--- WORK ITEM ---
Using the records below, copy out exactly the line that contains "source are constructed." and every line that follows it, up to and including the last, and no others.

━━━

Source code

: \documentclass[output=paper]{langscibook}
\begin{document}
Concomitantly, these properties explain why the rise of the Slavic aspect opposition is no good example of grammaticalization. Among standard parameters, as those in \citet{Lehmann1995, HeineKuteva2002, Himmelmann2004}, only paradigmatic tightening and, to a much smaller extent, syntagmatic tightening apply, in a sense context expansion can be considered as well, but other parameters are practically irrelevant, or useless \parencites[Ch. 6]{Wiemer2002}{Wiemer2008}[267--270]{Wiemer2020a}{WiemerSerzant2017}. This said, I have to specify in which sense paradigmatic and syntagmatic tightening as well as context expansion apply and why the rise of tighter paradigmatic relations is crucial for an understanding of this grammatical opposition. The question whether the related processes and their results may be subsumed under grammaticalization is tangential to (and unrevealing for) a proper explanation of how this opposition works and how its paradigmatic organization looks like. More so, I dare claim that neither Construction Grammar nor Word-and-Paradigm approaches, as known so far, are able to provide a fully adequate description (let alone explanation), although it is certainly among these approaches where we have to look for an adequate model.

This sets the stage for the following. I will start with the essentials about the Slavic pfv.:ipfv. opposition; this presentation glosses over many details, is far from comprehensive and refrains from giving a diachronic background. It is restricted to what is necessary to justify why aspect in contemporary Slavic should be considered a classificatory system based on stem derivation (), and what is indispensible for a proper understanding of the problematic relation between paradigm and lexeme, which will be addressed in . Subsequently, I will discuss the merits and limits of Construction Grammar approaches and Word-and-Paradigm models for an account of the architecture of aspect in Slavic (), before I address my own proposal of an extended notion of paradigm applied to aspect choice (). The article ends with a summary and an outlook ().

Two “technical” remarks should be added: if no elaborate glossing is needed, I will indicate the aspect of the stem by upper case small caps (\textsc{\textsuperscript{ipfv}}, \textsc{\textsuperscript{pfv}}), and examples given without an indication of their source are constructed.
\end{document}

━━━

--- SOLUTION BELOW ---
Two “technical” remarks should be added: if no elaborate glossing is needed, I will indicate the aspect of the stem by upper case small caps (\textsc{\textsuperscript{ipfv}}, \textsc{\textsuperscript{pfv}}), and examples given without an indication of their source are constructed.
\end{document}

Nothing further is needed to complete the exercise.